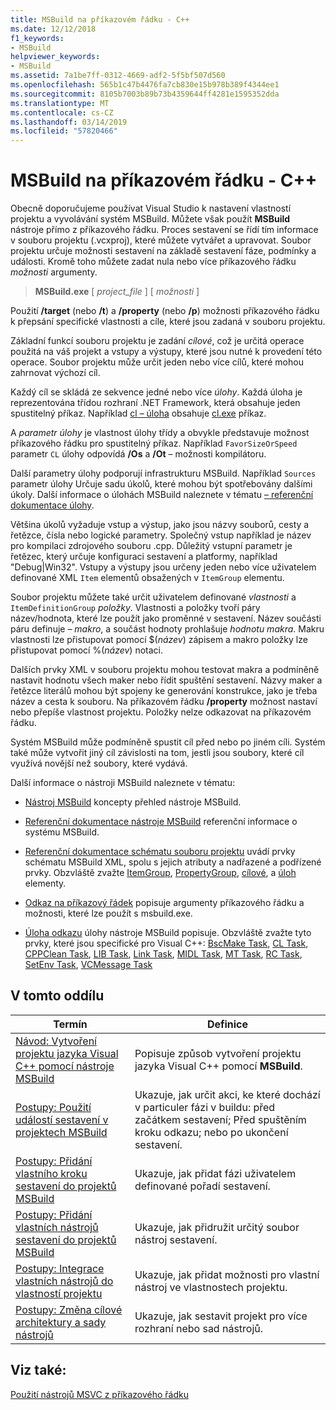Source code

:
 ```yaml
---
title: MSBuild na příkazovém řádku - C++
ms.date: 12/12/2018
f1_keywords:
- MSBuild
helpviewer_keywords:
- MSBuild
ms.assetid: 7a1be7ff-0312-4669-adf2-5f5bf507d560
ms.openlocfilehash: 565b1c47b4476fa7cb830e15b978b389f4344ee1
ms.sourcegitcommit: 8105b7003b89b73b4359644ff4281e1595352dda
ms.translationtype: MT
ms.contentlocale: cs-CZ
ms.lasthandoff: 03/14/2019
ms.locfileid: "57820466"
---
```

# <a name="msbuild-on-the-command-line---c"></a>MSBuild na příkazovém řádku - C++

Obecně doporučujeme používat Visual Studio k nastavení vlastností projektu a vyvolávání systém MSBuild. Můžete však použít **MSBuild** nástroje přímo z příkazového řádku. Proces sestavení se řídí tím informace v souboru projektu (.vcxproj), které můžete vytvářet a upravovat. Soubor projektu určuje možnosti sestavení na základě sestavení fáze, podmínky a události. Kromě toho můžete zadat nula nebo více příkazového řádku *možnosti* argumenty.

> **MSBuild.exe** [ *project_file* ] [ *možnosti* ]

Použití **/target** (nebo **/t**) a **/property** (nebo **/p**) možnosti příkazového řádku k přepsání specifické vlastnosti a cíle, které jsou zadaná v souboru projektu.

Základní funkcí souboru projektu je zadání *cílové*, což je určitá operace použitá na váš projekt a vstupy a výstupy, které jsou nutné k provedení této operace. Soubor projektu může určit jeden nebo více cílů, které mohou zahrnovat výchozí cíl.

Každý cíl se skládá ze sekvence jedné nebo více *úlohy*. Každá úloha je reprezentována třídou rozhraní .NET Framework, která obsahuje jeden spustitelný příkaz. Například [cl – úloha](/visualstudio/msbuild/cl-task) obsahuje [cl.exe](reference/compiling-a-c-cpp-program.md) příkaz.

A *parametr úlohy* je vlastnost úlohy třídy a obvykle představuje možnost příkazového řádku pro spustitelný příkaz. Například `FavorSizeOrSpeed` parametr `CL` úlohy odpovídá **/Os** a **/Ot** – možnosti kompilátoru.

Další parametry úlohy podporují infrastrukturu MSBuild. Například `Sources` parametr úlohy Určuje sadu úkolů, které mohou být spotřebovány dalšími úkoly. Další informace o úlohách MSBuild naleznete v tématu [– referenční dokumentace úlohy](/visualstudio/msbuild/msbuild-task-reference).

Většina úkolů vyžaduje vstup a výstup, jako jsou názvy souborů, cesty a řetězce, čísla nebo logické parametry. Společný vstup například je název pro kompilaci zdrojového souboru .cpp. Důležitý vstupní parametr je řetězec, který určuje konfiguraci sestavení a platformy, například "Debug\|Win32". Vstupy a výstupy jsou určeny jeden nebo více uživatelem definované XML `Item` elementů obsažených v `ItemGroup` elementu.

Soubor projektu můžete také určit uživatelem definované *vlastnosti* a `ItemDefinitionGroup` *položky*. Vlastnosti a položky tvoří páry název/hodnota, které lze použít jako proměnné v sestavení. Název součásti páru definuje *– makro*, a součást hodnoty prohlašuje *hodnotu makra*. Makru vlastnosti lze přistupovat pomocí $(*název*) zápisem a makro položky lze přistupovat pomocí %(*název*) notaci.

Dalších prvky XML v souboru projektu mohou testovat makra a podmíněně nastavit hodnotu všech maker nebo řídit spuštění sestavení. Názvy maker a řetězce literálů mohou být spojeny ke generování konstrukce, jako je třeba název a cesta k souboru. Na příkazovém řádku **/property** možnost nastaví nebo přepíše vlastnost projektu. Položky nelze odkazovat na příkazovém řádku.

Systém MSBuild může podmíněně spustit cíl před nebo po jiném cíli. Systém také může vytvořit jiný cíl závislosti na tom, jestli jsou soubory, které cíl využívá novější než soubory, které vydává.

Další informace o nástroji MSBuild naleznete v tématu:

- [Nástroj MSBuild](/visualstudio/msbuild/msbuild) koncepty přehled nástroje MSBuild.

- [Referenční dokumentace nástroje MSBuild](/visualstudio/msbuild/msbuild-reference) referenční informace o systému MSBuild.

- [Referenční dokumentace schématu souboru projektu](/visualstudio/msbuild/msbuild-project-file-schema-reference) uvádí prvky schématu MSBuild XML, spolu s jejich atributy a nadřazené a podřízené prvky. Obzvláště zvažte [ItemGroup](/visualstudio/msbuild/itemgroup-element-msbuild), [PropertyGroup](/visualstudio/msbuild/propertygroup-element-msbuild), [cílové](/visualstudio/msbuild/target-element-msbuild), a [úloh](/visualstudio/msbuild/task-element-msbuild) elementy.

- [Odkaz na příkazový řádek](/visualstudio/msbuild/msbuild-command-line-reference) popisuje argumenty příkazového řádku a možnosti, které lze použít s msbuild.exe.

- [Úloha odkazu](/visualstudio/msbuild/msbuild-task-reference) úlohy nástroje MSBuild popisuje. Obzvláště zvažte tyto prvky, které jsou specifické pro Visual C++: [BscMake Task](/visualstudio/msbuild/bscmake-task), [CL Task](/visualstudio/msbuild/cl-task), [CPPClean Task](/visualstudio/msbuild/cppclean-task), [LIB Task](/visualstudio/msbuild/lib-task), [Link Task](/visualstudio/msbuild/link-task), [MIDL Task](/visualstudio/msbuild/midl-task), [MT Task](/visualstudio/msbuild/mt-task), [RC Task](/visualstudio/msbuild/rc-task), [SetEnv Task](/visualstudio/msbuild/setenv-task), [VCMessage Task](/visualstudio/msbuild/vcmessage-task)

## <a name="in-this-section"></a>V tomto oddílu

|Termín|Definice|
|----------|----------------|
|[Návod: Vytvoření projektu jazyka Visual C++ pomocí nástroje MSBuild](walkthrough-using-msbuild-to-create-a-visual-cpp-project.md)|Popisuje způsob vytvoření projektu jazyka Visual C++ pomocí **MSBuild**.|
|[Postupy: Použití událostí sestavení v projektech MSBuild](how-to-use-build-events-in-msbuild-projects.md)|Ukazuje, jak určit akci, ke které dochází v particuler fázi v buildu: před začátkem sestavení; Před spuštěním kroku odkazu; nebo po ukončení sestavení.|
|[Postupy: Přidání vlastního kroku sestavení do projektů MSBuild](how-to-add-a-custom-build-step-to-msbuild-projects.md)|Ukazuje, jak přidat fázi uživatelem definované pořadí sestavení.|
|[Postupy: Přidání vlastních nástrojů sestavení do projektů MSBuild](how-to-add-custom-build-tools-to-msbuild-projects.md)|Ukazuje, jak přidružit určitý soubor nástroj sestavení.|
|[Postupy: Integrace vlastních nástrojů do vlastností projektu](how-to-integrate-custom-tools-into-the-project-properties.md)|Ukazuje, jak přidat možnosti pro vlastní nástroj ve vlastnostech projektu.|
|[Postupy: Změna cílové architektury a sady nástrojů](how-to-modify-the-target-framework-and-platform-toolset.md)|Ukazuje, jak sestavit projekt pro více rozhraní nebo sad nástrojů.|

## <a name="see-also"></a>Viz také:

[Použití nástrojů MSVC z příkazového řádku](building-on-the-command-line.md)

-=-=-=-=-

EXERCISE GOAL:
Leave out the pictures and give the listing above again exactly.

ANSWER BOX:
Source code

:
 ```yaml
---
title: MSBuild na příkazovém řádku - C++
ms.date: 12/12/2018
f1_keywords:
- MSBuild
helpviewer_keywords:
- MSBuild
ms.assetid: 7a1be7ff-0312-4669-adf2-5f5bf507d560
ms.openlocfilehash: 565b1c47b4476fa7cb830e15b978b389f4344ee1
ms.sourcegitcommit: 8105b7003b89b73b4359644ff4281e1595352dda
ms.translationtype: MT
ms.contentlocale: cs-CZ
ms.lasthandoff: 03/14/2019
ms.locfileid: "57820466"
---
```

# <a name="msbuild-on-the-command-line---c"></a>MSBuild na příkazovém řádku - C++

Obecně doporučujeme používat Visual Studio k nastavení vlastností projektu a vyvolávání systém MSBuild. Můžete však použít **MSBuild** nástroje přímo z příkazového řádku. Proces sestavení se řídí tím informace v souboru projektu (.vcxproj), které můžete vytvářet a upravovat. Soubor projektu určuje možnosti sestavení na základě sestavení fáze, podmínky a události. Kromě toho můžete zadat nula nebo více příkazového řádku *možnosti* argumenty.

> **MSBuild.exe** [ *project_file* ] [ *možnosti* ]

Použití **/target** (nebo **/t**) a **/property** (nebo **/p**) možnosti příkazového řádku k přepsání specifické vlastnosti a cíle, které jsou zadaná v souboru projektu.

Základní funkcí souboru projektu je zadání *cílové*, což je určitá operace použitá na váš projekt a vstupy a výstupy, které jsou nutné k provedení této operace. Soubor projektu může určit jeden nebo více cílů, které mohou zahrnovat výchozí cíl.

Každý cíl se skládá ze sekvence jedné nebo více *úlohy*. Každá úloha je reprezentována třídou rozhraní .NET Framework, která obsahuje jeden spustitelný příkaz. Například [cl – úloha](/visualstudio/msbuild/cl-task) obsahuje [cl.exe](reference/compiling-a-c-cpp-program.md) příkaz.

A *parametr úlohy* je vlastnost úlohy třídy a obvykle představuje možnost příkazového řádku pro spustitelný příkaz. Například `FavorSizeOrSpeed` parametr `CL` úlohy odpovídá **/Os** a **/Ot** – možnosti kompilátoru.

Další parametry úlohy podporují infrastrukturu MSBuild. Například `Sources` parametr úlohy Určuje sadu úkolů, které mohou být spotřebovány dalšími úkoly. Další informace o úlohách MSBuild naleznete v tématu [– referenční dokumentace úlohy](/visualstudio/msbuild/msbuild-task-reference).

Většina úkolů vyžaduje vstup a výstup, jako jsou názvy souborů, cesty a řetězce, čísla nebo logické parametry. Společný vstup například je název pro kompilaci zdrojového souboru .cpp. Důležitý vstupní parametr je řetězec, který určuje konfiguraci sestavení a platformy, například "Debug\|Win32". Vstupy a výstupy jsou určeny jeden nebo více uživatelem definované XML `Item` elementů obsažených v `ItemGroup` elementu.

Soubor projektu můžete také určit uživatelem definované *vlastnosti* a `ItemDefinitionGroup` *položky*. Vlastnosti a položky tvoří páry název/hodnota, které lze použít jako proměnné v sestavení. Název součásti páru definuje *– makro*, a součást hodnoty prohlašuje *hodnotu makra*. Makru vlastnosti lze přistupovat pomocí $(*název*) zápisem a makro položky lze přistupovat pomocí %(*název*) notaci.

Dalších prvky XML v souboru projektu mohou testovat makra a podmíněně nastavit hodnotu všech maker nebo řídit spuštění sestavení. Názvy maker a řetězce literálů mohou být spojeny ke generování konstrukce, jako je třeba název a cesta k souboru. Na příkazovém řádku **/property** možnost nastaví nebo přepíše vlastnost projektu. Položky nelze odkazovat na příkazovém řádku.

Systém MSBuild může podmíněně spustit cíl před nebo po jiném cíli. Systém také může vytvořit jiný cíl závislosti na tom, jestli jsou soubory, které cíl využívá novější než soubory, které vydává.

Další informace o nástroji MSBuild naleznete v tématu:

- [Nástroj MSBuild](/visualstudio/msbuild/msbuild) koncepty přehled nástroje MSBuild.

- [Referenční dokumentace nástroje MSBuild](/visualstudio/msbuild/msbuild-reference) referenční informace o systému MSBuild.

- [Referenční dokumentace schématu souboru projektu](/visualstudio/msbuild/msbuild-project-file-schema-reference) uvádí prvky schématu MSBuild XML, spolu s jejich atributy a nadřazené a podřízené prvky. Obzvláště zvažte [ItemGroup](/visualstudio/msbuild/itemgroup-element-msbuild), [PropertyGroup](/visualstudio/msbuild/propertygroup-element-msbuild), [cílové](/visualstudio/msbuild/target-element-msbuild), a [úloh](/visualstudio/msbuild/task-element-msbuild) elementy.

- [Odkaz na příkazový řádek](/visualstudio/msbuild/msbuild-command-line-reference) popisuje argumenty příkazového řádku a možnosti, které lze použít s msbuild.exe.

- [Úloha odkazu](/visualstudio/msbuild/msbuild-task-reference) úlohy nástroje MSBuild popisuje. Obzvláště zvažte tyto prvky, které jsou specifické pro Visual C++: [BscMake Task](/visualstudio/msbuild/bscmake-task), [CL Task](/visualstudio/msbuild/cl-task), [CPPClean Task](/visualstudio/msbuild/cppclean-task), [LIB Task](/visualstudio/msbuild/lib-task), [Link Task](/visualstudio/msbuild/link-task), [MIDL Task](/visualstudio/msbuild/midl-task), [MT Task](/visualstudio/msbuild/mt-task), [RC Task](/visualstudio/msbuild/rc-task), [SetEnv Task](/visualstudio/msbuild/setenv-task), [VCMessage Task](/visualstudio/msbuild/vcmessage-task)

## <a name="in-this-section"></a>V tomto oddílu

|Termín|Definice|
|----------|----------------|
|[Návod: Vytvoření projektu jazyka Visual C++ pomocí nástroje MSBuild](walkthrough-using-msbuild-to-create-a-visual-cpp-project.md)|Popisuje způsob vytvoření projektu jazyka Visual C++ pomocí **MSBuild**.|
|[Postupy: Použití událostí sestavení v projektech MSBuild](how-to-use-build-events-in-msbuild-projects.md)|Ukazuje, jak určit akci, ke které dochází v particuler fázi v buildu: před začátkem sestavení; Před spuštěním kroku odkazu; nebo po ukončení sestavení.|
|[Postupy: Přidání vlastního kroku sestavení do projektů MSBuild](how-to-add-a-custom-build-step-to-msbuild-projects.md)|Ukazuje, jak přidat fázi uživatelem definované pořadí sestavení.|
|[Postupy: Přidání vlastních nástrojů sestavení do projektů MSBuild](how-to-add-custom-build-tools-to-msbuild-projects.md)|Ukazuje, jak přidružit určitý soubor nástroj sestavení.|
|[Postupy: Integrace vlastních nástrojů do vlastností projektu](how-to-integrate-custom-tools-into-the-project-properties.md)|Ukazuje, jak přidat možnosti pro vlastní nástroj ve vlastnostech projektu.|
|[Postupy: Změna cílové architektury a sady nástrojů](how-to-modify-the-target-framework-and-platform-toolset.md)|Ukazuje, jak sestavit projekt pro více rozhraní nebo sad nástrojů.|

## <a name="see-also"></a>Viz také:

[Použití nástrojů MSVC z příkazového řádku](building-on-the-command-line.md)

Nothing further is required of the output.